Foto: REUTERS/Jean-Paul Pelissier

Vor der Bar du Marché sitzen nordafrikanische Männer im Schatten der Platanen - bei der Bar des Glaces machen es sich hingegen die weißen Franzosen bequem. Sie alle verfolgen das laute Spektakel einer Hochzeit, bei der nicht nur die Braut einen Schleier trägt. Eine ältere Passantin lässt ihre beiden Pudel an einen Blumentrog pinkeln und murrt: "Es ist schmutzig hier, zu viele Araber."

Der Hotelwirt hatte schon bei der Ankunft gewarnt, Carpentras habe einen " üblen Ruf". Hier schändeten Neonazis 1990 den jüdischen Friedhof, den ältesten Frankreichs. Und hier erzielte die Präsidentschaftskandidatin des rechtsextremen Front National (FN), Marine Le Pen, im Mai mit fast 30 Prozent der Stimmen eines ihrer besten lokalen Resultate.

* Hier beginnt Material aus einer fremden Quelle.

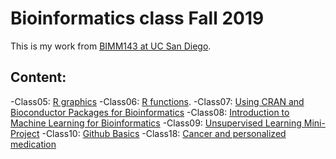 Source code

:# Bioinformatics class Fall 2019

This is my work from [BIMM143 at UC San Diego](https://bioboot.github.io/bimm143_F19/lectures/).

## Content:
-Class05: [R graphics](https://github.com/hongjijiang/bimm143/blob/master/BIMM143_Lecture5/class5_R.md)
-Class06: [R functions](https://github.com/hongjijiang/bimm143/blob/master/Bimm143_Lecture6/class6.md).
-Class07: [Using CRAN and Bioconductor Packages for Bioinformatics](https://github.com/hongjijiang/bimm143/blob/master/class_07.md)
-Class08: [Introduction to Machine Learning for Bioinformatics](https://github.com/hongjijiang/bimm143/blob/master/class8.md)
-Class09: [Unsupervised Learning Mini-Project](https://github.com/hongjijiang/bimm143/blob/master/class9.md)
-Class10: [Github Basics](http://tinyurl.com/rclass-github)
-Class18: [Cancer and personalized medication](https://github.com/hongjijiang/bimm143/blob/master/C18.md)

Carpentras, 30.000 Einwohner, am Rande des Weingebietes Côtes du Rhône gelegen, ist tief gesunken. Die lokale Landwirtschaft hält mit der Globalisierung nicht mehr Schritt. 13 Prozent Arbeitslose zählt das Department Vaucluse, mehr als der französische Schnitt. Auf den Melonenfeldern und in den Kirschbaumhainen dominieren Arbeiter aus Nordafrika, an den Wahlurnen die Rechten.

Die Dame mit den Pudeln weiß noch nicht so recht, wem sie am Sonntag die Stimme geben soll: Jean-Michel Ferrand, ein erfahrener 70-jähriger Politfuchs, der die Journalisten boykottiert, gehört zum rechten Flügel der konservativen UMP. Den Platzhirsch fordert eine Jusstudentin aus Paris heraus: Marion Maréchal-Le Pen, die 22-jährige Nichte von Marine Le Pen und Enkelin des Parteigründers Jean-Marie Le Pen. Sie hat gute Chancen, es in die Stichwahl am 17. Juni zu schaffen (siehe Interview).

Die Linkskandidaten sind hier nur Statisten. "Alle reden nur von Marion" , meint die Sozialistin Catherine Arkilovitch kopfschüttelnd. Ein Viertel der Erwerbstätigen, vor allem Frauen und Immigranten, verdienen weniger als 850 Euro, sagt die Psychologin und Arbeitsvermittlerin. "Die Nordafrikaner machen die Feldarbeit, die die Franzosen nicht ausüben wollen. Diese wählen trotzdem Front National, um die Ausländer aus dem Land zu werfen." Und Roger Martin von der Linksfront erzählt: "Ich kenne einige Winzer, die für Le Pen stimmen, in ihren Weinbergen aber ausschließlich Marokkaner beschäftigen."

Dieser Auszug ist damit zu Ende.